Chrapie , buzia otwarta, koleja butelczyna rumu wyparowała. Śpi głęboko, odpoczywa… już tyle...Drzwi trzaskają do kajuty. Staje nawigator , też wczorajszy ,ale bardziej świeży. Melduje :

Panie Kapitanie mam informację od nadzorcy przystani , że możemy płynąć w dół !!!

Kapitan otworzył leniwie oko , drugim drzemiąc i zapadając się w oparach alkoholu i taniego tytoniu. Zapadał w myśl zejścia z trapu na Puławską ziemię. Odnaleźć nawigatora zostawionego 40 lat temu, tam w tej cholernej epidemii. Znaleźć żywego lub jego grób. Gryzie go od wypłynięcia z portu z Puław w 1852 roku… Ale rum uśmierza ból, rozgania myśli….

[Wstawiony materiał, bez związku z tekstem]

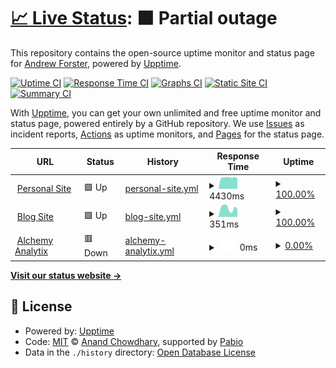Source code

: # [📈 Live Status](https://status.andrewjf.com): <!--live status--> **🟧 Partial outage**

This repository contains the open-source uptime monitor and status page for [Andrew Forster](https://status.andrewjf.com), powered by [Upptime](https://github.com/upptime/upptime).

[![Uptime CI](https://github.com/Andrew-Forster/uptime/workflows/Uptime%20CI/badge.svg)](https://github.com/Andrew-Forster/uptime/actions?query=workflow%3A%22Uptime+CI%22)
[![Response Time CI](https://github.com/Andrew-Forster/uptime/workflows/Response%20Time%20CI/badge.svg)](https://github.com/Andrew-Forster/uptime/actions?query=workflow%3A%22Response+Time+CI%22)
[![Graphs CI](https://github.com/Andrew-Forster/uptime/workflows/Graphs%20CI/badge.svg)](https://github.com/Andrew-Forster/uptime/actions?query=workflow%3A%22Graphs+CI%22)
[![Static Site CI](https://github.com/Andrew-Forster/uptime/workflows/Static%20Site%20CI/badge.svg)](https://github.com/Andrew-Forster/uptime/actions?query=workflow%3A%22Static+Site+CI%22)
[![Summary CI](https://github.com/Andrew-Forster/uptime/workflows/Summary%20CI/badge.svg)](https://github.com/Andrew-Forster/uptime/actions?query=workflow%3A%22Summary+CI%22)

With [Upptime](https://upptime.js.org), you can get your own unlimited and free uptime monitor and status page, powered entirely by a GitHub repository. We use [Issues](https://github.com/Andrew-Forster/uptime/issues) as incident reports, [Actions](https://github.com/Andrew-Forster/uptime/actions) as uptime monitors, and [Pages](https://status.andrewjf.com) for the status page.

<!--start: status pages-->
<!-- This summary is generated by Upptime (https://github.com/upptime/upptime) -->
<!-- Do not edit this manually, your changes will be overwritten -->
<!-- prettier-ignore -->
| URL | Status | History | Response Time | Uptime |
| --- | ------ | ------- | ------------- | ------ |
| <img alt="" src="https://icons.duckduckgo.com/ip3/andrewjf.com.ico" height="13"> [Personal Site](https://andrewjf.com) | 🟩 Up | [personal-site.yml](https://github.com/Andrew-Forster/upptime/commits/HEAD/history/personal-site.yml) | <details><summary><img alt="Response time graph" src="./graphs/personal-site/response-time-week.png" height="20"> 4430ms</summary><br><a href="https://status.andrewjf.com/history/personal-site"><img alt="Response time 660" src="https://img.shields.io/endpoint?url=https%3A%2F%2Fraw.githubusercontent.com%2FAndrew-Forster%2Fupptime%2FHEAD%2Fapi%2Fpersonal-site%2Fresponse-time.json"></a><br><a href="https://status.andrewjf.com/history/personal-site"><img alt="24-hour response time 4146" src="https://img.shields.io/endpoint?url=https%3A%2F%2Fraw.githubusercontent.com%2FAndrew-Forster%2Fupptime%2FHEAD%2Fapi%2Fpersonal-site%2Fresponse-time-day.json"></a><br><a href="https://status.andrewjf.com/history/personal-site"><img alt="7-day response time 4430" src="https://img.shields.io/endpoint?url=https%3A%2F%2Fraw.githubusercontent.com%2FAndrew-Forster%2Fupptime%2FHEAD%2Fapi%2Fpersonal-site%2Fresponse-time-week.json"></a><br><a href="https://status.andrewjf.com/history/personal-site"><img alt="30-day response time 2865" src="https://img.shields.io/endpoint?url=https%3A%2F%2Fraw.githubusercontent.com%2FAndrew-Forster%2Fupptime%2FHEAD%2Fapi%2Fpersonal-site%2Fresponse-time-month.json"></a><br><a href="https://status.andrewjf.com/history/personal-site"><img alt="1-year response time 660" src="https://img.shields.io/endpoint?url=https%3A%2F%2Fraw.githubusercontent.com%2FAndrew-Forster%2Fupptime%2FHEAD%2Fapi%2Fpersonal-site%2Fresponse-time-year.json"></a></details> | <details><summary><a href="https://status.andrewjf.com/history/personal-site">100.00%</a></summary><a href="https://status.andrewjf.com/history/personal-site"><img alt="All-time uptime 99.95%" src="https://img.shields.io/endpoint?url=https%3A%2F%2Fraw.githubusercontent.com%2FAndrew-Forster%2Fupptime%2FHEAD%2Fapi%2Fpersonal-site%2Fuptime.json"></a><br><a href="https://status.andrewjf.com/history/personal-site"><img alt="24-hour uptime 100.00%" src="https://img.shields.io/endpoint?url=https%3A%2F%2Fraw.githubusercontent.com%2FAndrew-Forster%2Fupptime%2FHEAD%2Fapi%2Fpersonal-site%2Fuptime-day.json"></a><br><a href="https://status.andrewjf.com/history/personal-site"><img alt="7-day uptime 100.00%" src="https://img.shields.io/endpoint?url=https%3A%2F%2Fraw.githubusercontent.com%2FAndrew-Forster%2Fupptime%2FHEAD%2Fapi%2Fpersonal-site%2Fuptime-week.json"></a><br><a href="https://status.andrewjf.com/history/personal-site"><img alt="30-day uptime 99.61%" src="https://img.shields.io/endpoint?url=https%3A%2F%2Fraw.githubusercontent.com%2FAndrew-Forster%2Fupptime%2FHEAD%2Fapi%2Fpersonal-site%2Fuptime-month.json"></a><br><a href="https://status.andrewjf.com/history/personal-site"><img alt="1-year uptime 99.95%" src="https://img.shields.io/endpoint?url=https%3A%2F%2Fraw.githubusercontent.com%2FAndrew-Forster%2Fupptime%2FHEAD%2Fapi%2Fpersonal-site%2Fuptime-year.json"></a></details>
| <img alt="" src="https://icons.duckduckgo.com/ip3/blog.andrewjf.com.ico" height="13"> [Blog Site](https://blog.andrewjf.com) | 🟩 Up | [blog-site.yml](https://github.com/Andrew-Forster/upptime/commits/HEAD/history/blog-site.yml) | <details><summary><img alt="Response time graph" src="./graphs/blog-site/response-time-week.png" height="20"> 351ms</summary><br><a href="https://status.andrewjf.com/history/blog-site"><img alt="Response time 348" src="https://img.shields.io/endpoint?url=https%3A%2F%2Fraw.githubusercontent.com%2FAndrew-Forster%2Fupptime%2FHEAD%2Fapi%2Fblog-site%2Fresponse-time.json"></a><br><a href="https://status.andrewjf.com/history/blog-site"><img alt="24-hour response time 311" src="https://img.shields.io/endpoint?url=https%3A%2F%2Fraw.githubusercontent.com%2FAndrew-Forster%2Fupptime%2FHEAD%2Fapi%2Fblog-site%2Fresponse-time-day.json"></a><br><a href="https://status.andrewjf.com/history/blog-site"><img alt="7-day response time 351" src="https://img.shields.io/endpoint?url=https%3A%2F%2Fraw.githubusercontent.com%2FAndrew-Forster%2Fupptime%2FHEAD%2Fapi%2Fblog-site%2Fresponse-time-week.json"></a><br><a href="https://status.andrewjf.com/history/blog-site"><img alt="30-day response time 365" src="https://img.shields.io/endpoint?url=https%3A%2F%2Fraw.githubusercontent.com%2FAndrew-Forster%2Fupptime%2FHEAD%2Fapi%2Fblog-site%2Fresponse-time-month.json"></a><br><a href="https://status.andrewjf.com/history/blog-site"><img alt="1-year response time 348" src="https://img.shields.io/endpoint?url=https%3A%2F%2Fraw.githubusercontent.com%2FAndrew-Forster%2Fupptime%2FHEAD%2Fapi%2Fblog-site%2Fresponse-time-year.json"></a></details> | <details><summary><a href="https://status.andrewjf.com/history/blog-site">100.00%</a></summary><a href="https://status.andrewjf.com/history/blog-site"><img alt="All-time uptime 99.66%" src="https://img.shields.io/endpoint?url=https%3A%2F%2Fraw.githubusercontent.com%2FAndrew-Forster%2Fupptime%2FHEAD%2Fapi%2Fblog-site%2Fuptime.json"></a><br><a href="https://status.andrewjf.com/history/blog-site"><img alt="24-hour uptime 100.00%" src="https://img.shields.io/endpoint?url=https%3A%2F%2Fraw.githubusercontent.com%2FAndrew-Forster%2Fupptime%2FHEAD%2Fapi%2Fblog-site%2Fuptime-day.json"></a><br><a href="https://status.andrewjf.com/history/blog-site"><img alt="7-day uptime 100.00%" src="https://img.shields.io/endpoint?url=https%3A%2F%2Fraw.githubusercontent.com%2FAndrew-Forster%2Fupptime%2FHEAD%2Fapi%2Fblog-site%2Fuptime-week.json"></a><br><a href="https://status.andrewjf.com/history/blog-site"><img alt="30-day uptime 100.00%" src="https://img.shields.io/endpoint?url=https%3A%2F%2Fraw.githubusercontent.com%2FAndrew-Forster%2Fupptime%2FHEAD%2Fapi%2Fblog-site%2Fuptime-month.json"></a><br><a href="https://status.andrewjf.com/history/blog-site"><img alt="1-year uptime 99.66%" src="https://img.shields.io/endpoint?url=https%3A%2F%2Fraw.githubusercontent.com%2FAndrew-Forster%2Fupptime%2FHEAD%2Fapi%2Fblog-site%2Fuptime-year.json"></a></details>
| <img alt="" src="https://icons.duckduckgo.com/ip3/alchemyanalytix.com.ico" height="13"> [Alchemy Analytix](https://alchemyanalytix.com) | 🟥 Down | [alchemy-analytix.yml](https://github.com/Andrew-Forster/upptime/commits/HEAD/history/alchemy-analytix.yml) | <details><summary><img alt="Response time graph" src="./graphs/alchemy-analytix/response-time-week.png" height="20"> 0ms</summary><br><a href="https://status.andrewjf.com/history/alchemy-analytix"><img alt="Response time 165" src="https://img.shields.io/endpoint?url=https%3A%2F%2Fraw.githubusercontent.com%2FAndrew-Forster%2Fupptime%2FHEAD%2Fapi%2Falchemy-analytix%2Fresponse-time.json"></a><br><a href="https://status.andrewjf.com/history/alchemy-analytix"><img alt="24-hour response time 0" src="https://img.shields.io/endpoint?url=https%3A%2F%2Fraw.githubusercontent.com%2FAndrew-Forster%2Fupptime%2FHEAD%2Fapi%2Falchemy-analytix%2Fresponse-time-day.json"></a><br><a href="https://status.andrewjf.com/history/alchemy-analytix"><img alt="7-day response time 0" src="https://img.shields.io/endpoint?url=https%3A%2F%2Fraw.githubusercontent.com%2FAndrew-Forster%2Fupptime%2FHEAD%2Fapi%2Falchemy-analytix%2Fresponse-time-week.json"></a><br><a href="https://status.andrewjf.com/history/alchemy-analytix"><img alt="30-day response time 0" src="https://img.shields.io/endpoint?url=https%3A%2F%2Fraw.githubusercontent.com%2FAndrew-Forster%2Fupptime%2FHEAD%2Fapi%2Falchemy-analytix%2Fresponse-time-month.json"></a><br><a href="https://status.andrewjf.com/history/alchemy-analytix"><img alt="1-year response time 165" src="https://img.shields.io/endpoint?url=https%3A%2F%2Fraw.githubusercontent.com%2FAndrew-Forster%2Fupptime%2FHEAD%2Fapi%2Falchemy-analytix%2Fresponse-time-year.json"></a></details> | <details><summary><a href="https://status.andrewjf.com/history/alchemy-analytix">0.00%</a></summary><a href="https://status.andrewjf.com/history/alchemy-analytix"><img alt="All-time uptime 37.90%" src="https://img.shields.io/endpoint?url=https%3A%2F%2Fraw.githubusercontent.com%2FAndrew-Forster%2Fupptime%2FHEAD%2Fapi%2Falchemy-analytix%2Fuptime.json"></a><br><a href="https://status.andrewjf.com/history/alchemy-analytix"><img alt="24-hour uptime 0.00%" src="https://img.shields.io/endpoint?url=https%3A%2F%2Fraw.githubusercontent.com%2FAndrew-Forster%2Fupptime%2FHEAD%2Fapi%2Falchemy-analytix%2Fuptime-day.json"></a><br><a href="https://status.andrewjf.com/history/alchemy-analytix"><img alt="7-day uptime 0.00%" src="https://img.shields.io/endpoint?url=https%3A%2F%2Fraw.githubusercontent.com%2FAndrew-Forster%2Fupptime%2FHEAD%2Fapi%2Falchemy-analytix%2Fuptime-week.json"></a><br><a href="https://status.andrewjf.com/history/alchemy-analytix"><img alt="30-day uptime 0.00%" src="https://img.shields.io/endpoint?url=https%3A%2F%2Fraw.githubusercontent.com%2FAndrew-Forster%2Fupptime%2FHEAD%2Fapi%2Falchemy-analytix%2Fuptime-month.json"></a><br><a href="https://status.andrewjf.com/history/alchemy-analytix"><img alt="1-year uptime 37.90%" src="https://img.shields.io/endpoint?url=https%3A%2F%2Fraw.githubusercontent.com%2FAndrew-Forster%2Fupptime%2FHEAD%2Fapi%2Falchemy-analytix%2Fuptime-year.json"></a></details>

<!--end: status pages-->

[**Visit our status website →**](https://status.andrewjf.com)

## 📄 License

- Powered by: [Upptime](https://github.com/upptime/upptime)
- Code: [MIT](./LICENSE) © [Anand Chowdhary](https://anandchowdhary.com), supported by [Pabio](https://pabio.com)
- Data in the `./history` directory: [Open Database License](https://opendatacommons.org/licenses/odbl/1-0/)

Wstał ,podszedł do zniszczonego i zaniedbanego lustra. Widzi sędziwą pociągłą twarz starca. Przewiózł Wisłą tysiące ton zboża ,śledzi i innych towarów. Przewiózł setki ludzi szukających lepszego jutra. Znają go w każdym porcie, każdej zatoczce, każdej przystani. Znają tą zmarnowaną twarz. Znają jego już niepewny krok, mniej sprawną lewą nogę. Zabór rosyjski tak blisko. Nie lubi tego zaboru, tego języka. Tej kultury, tych ich obyczajów. Patrzy jak wycierana jest polskość…. 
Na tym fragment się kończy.